● TASK ITEM: From the data underneath, reproduce exactly the stretch that begins at the line with "to find you." and ends after the line with "in the GitHub cloud.".

● EXERCISE INPUT:
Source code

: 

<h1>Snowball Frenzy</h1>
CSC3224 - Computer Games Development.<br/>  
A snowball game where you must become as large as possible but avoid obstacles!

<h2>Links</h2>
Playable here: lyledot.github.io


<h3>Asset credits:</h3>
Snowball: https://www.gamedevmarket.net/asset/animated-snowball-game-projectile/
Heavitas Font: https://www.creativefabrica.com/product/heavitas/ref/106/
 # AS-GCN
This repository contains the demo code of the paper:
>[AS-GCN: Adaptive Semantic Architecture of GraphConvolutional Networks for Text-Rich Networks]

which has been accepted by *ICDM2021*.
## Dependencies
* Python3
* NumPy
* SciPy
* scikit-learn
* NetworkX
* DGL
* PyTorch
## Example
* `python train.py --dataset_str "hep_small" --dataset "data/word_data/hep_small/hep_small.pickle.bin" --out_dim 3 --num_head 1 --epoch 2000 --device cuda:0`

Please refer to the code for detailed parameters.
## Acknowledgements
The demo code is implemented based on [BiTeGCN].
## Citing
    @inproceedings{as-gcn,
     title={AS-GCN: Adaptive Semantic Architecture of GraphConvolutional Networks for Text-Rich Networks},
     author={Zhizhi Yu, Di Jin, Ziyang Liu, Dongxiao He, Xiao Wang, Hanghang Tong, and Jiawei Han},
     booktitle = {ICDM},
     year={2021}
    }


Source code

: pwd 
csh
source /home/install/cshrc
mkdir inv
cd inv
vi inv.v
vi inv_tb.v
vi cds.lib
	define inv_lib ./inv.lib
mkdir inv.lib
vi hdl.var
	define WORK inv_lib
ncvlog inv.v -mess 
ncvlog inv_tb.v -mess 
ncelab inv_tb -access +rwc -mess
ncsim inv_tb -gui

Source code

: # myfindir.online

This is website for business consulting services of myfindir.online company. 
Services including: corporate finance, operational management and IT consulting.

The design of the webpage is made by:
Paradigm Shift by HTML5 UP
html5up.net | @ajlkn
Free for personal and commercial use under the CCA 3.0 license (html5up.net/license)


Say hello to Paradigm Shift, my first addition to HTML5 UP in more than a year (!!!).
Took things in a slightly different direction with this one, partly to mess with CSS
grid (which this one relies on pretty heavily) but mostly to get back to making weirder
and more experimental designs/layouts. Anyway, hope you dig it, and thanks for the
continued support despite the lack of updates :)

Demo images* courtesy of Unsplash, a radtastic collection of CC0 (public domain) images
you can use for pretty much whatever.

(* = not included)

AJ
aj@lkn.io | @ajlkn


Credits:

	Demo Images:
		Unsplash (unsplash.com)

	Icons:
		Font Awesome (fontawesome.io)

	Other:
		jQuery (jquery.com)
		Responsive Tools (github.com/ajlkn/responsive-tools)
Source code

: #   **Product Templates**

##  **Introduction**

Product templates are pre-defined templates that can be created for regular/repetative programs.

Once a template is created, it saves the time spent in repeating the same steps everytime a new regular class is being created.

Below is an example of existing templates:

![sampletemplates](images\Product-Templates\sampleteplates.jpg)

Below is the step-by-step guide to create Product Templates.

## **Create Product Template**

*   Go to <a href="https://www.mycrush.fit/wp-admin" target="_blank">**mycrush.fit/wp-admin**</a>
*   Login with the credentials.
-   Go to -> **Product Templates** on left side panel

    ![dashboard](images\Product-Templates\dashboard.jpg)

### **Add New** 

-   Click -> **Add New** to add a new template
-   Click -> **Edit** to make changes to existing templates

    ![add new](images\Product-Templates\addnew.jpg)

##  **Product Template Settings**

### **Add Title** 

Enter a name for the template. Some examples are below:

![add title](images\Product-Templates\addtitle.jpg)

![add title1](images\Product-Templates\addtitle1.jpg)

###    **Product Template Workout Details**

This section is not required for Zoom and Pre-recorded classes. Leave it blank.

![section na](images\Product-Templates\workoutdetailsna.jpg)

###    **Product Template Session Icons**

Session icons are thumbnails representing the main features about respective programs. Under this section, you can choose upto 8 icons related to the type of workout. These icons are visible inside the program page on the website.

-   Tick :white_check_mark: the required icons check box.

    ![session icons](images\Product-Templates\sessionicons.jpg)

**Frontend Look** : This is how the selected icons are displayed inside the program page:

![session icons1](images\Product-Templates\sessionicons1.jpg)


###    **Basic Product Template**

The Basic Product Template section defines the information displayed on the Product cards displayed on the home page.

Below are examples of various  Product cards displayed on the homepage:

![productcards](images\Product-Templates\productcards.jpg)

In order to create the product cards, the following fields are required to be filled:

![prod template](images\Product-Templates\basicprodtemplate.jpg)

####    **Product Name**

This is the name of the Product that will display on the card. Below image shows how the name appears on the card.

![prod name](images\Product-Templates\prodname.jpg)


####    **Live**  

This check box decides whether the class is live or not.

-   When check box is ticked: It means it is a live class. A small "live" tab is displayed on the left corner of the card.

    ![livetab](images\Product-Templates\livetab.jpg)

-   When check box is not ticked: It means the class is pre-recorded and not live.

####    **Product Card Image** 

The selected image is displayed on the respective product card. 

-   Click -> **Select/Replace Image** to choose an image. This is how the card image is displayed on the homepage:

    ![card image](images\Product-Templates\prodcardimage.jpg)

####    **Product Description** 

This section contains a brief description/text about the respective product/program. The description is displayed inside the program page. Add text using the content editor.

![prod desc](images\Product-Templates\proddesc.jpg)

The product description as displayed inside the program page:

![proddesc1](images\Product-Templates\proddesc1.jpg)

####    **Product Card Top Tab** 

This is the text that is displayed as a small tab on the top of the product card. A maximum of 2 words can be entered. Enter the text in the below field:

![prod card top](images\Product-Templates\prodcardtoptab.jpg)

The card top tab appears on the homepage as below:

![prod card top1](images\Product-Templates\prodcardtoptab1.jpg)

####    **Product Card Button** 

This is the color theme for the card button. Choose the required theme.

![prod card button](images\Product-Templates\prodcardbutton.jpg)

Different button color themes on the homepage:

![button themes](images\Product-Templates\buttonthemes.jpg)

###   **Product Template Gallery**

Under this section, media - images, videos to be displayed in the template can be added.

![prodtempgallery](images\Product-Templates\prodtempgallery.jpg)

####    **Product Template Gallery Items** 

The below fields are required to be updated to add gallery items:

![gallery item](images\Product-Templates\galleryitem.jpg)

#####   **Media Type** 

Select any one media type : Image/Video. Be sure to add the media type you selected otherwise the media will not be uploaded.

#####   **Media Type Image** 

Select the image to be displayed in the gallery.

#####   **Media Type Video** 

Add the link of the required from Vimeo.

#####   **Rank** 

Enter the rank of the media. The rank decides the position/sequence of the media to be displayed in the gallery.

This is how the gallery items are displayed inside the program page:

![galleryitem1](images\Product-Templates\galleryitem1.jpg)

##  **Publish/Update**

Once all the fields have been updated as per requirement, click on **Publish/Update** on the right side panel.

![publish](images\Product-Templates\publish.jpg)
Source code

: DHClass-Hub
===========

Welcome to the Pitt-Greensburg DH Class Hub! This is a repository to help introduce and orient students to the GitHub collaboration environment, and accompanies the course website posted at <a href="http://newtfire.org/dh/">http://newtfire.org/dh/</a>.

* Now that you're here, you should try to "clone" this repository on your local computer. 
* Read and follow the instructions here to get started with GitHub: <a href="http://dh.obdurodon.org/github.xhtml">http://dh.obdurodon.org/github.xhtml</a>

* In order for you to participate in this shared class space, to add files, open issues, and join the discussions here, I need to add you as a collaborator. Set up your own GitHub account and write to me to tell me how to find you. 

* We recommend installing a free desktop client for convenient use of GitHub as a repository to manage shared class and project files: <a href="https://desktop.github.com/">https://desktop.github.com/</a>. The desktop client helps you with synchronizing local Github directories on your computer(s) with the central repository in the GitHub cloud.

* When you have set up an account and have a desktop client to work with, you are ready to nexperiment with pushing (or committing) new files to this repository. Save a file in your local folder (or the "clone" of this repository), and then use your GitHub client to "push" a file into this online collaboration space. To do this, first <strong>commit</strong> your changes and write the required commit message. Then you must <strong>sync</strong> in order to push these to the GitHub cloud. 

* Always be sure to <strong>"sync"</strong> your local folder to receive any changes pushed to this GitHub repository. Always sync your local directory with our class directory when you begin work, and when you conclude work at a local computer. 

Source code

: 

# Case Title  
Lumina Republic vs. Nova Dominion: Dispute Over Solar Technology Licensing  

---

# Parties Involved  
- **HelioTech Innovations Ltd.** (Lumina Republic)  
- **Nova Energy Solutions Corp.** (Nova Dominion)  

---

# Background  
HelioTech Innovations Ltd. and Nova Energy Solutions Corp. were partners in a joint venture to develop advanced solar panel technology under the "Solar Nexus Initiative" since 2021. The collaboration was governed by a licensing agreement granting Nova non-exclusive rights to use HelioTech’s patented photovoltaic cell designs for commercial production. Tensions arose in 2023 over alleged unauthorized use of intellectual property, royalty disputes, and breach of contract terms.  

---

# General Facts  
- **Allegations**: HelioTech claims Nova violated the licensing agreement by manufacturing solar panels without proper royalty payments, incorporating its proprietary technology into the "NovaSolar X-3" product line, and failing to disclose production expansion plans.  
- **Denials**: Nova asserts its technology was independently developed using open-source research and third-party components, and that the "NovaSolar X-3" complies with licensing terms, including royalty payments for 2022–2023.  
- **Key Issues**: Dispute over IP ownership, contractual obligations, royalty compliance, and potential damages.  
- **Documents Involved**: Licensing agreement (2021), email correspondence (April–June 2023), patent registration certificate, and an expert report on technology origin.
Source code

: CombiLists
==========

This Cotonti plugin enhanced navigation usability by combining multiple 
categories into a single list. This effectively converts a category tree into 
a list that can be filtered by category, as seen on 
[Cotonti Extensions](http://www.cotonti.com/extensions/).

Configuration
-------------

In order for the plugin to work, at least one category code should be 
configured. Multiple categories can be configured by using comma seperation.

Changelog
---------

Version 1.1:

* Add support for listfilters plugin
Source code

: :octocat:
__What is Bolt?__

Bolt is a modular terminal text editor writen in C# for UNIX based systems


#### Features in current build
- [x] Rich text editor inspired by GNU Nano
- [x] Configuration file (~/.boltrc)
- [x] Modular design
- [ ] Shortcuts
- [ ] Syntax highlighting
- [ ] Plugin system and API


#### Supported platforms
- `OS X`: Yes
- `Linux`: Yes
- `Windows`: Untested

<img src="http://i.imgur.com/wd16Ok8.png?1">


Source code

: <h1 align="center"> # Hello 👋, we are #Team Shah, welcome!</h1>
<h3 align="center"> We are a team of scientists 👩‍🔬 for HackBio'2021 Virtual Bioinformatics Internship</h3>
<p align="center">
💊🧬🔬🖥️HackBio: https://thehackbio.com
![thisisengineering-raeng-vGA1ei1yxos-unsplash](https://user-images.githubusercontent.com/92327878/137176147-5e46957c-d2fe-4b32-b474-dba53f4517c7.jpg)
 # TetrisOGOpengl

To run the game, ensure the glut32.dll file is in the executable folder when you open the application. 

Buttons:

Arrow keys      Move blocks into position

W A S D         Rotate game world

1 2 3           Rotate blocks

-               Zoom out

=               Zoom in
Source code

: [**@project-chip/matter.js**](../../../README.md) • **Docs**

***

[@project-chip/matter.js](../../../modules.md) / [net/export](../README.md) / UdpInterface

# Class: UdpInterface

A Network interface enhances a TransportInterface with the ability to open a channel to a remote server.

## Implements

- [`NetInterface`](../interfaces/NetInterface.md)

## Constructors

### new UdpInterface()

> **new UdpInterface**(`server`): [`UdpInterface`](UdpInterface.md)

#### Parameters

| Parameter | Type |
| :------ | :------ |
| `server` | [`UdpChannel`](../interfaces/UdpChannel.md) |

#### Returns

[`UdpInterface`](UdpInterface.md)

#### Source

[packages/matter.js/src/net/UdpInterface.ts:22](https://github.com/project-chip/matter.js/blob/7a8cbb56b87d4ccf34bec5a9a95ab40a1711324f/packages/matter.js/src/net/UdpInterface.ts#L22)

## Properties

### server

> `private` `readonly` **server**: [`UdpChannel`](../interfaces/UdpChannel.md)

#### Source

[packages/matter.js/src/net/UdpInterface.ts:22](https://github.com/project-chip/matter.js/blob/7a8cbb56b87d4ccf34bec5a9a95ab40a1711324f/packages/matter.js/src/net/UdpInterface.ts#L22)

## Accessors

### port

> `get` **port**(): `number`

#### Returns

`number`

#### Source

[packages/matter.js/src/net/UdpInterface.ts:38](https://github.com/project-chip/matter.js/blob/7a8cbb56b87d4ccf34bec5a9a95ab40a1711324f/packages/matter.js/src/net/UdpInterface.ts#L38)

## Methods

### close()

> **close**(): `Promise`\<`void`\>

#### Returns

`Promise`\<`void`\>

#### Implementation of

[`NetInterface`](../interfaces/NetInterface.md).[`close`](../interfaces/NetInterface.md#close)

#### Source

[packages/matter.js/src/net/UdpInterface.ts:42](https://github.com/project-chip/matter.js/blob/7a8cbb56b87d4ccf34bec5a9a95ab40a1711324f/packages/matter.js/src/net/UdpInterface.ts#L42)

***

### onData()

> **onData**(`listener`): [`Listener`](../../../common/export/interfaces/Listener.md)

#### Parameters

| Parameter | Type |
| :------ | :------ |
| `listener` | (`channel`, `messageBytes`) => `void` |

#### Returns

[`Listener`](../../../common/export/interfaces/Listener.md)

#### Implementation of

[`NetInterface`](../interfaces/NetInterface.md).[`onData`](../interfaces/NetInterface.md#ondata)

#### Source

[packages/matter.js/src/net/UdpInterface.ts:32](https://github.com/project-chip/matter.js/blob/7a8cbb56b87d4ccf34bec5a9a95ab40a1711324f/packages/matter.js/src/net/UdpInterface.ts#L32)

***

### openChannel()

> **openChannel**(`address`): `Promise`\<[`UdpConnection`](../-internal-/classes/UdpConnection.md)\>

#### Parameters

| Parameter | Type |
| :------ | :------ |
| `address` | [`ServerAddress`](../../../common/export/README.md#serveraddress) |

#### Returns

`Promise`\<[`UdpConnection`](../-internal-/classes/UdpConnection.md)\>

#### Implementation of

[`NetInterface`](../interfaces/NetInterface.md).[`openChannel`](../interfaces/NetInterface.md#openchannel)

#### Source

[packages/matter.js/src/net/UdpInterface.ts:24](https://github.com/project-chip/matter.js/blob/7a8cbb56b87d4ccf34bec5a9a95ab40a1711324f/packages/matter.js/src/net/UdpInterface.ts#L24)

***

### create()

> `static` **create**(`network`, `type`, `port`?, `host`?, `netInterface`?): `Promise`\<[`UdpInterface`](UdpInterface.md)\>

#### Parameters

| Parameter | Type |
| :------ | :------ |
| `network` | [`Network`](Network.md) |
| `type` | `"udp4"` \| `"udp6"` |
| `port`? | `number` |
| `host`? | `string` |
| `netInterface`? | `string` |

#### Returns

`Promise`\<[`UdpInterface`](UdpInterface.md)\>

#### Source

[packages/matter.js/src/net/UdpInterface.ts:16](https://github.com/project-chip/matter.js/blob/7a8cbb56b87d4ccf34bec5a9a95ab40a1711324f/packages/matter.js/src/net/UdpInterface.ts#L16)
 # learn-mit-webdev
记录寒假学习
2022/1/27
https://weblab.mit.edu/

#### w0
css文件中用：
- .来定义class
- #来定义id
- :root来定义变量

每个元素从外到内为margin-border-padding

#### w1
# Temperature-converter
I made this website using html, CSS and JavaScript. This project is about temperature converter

● TASK OUTPUT:
* In order for you to participate in this shared class space, to add files, open issues, and join the discussions here, I need to add you as a collaborator. Set up your own GitHub account and write to me to tell me how to find you. 

* We recommend installing a free desktop client for convenient use of GitHub as a repository to manage shared class and project files: <a href="https://desktop.github.com/">https://desktop.github.com/</a>. The desktop client helps you with synchronizing local Github directories on your computer(s) with the central repository in the GitHub cloud.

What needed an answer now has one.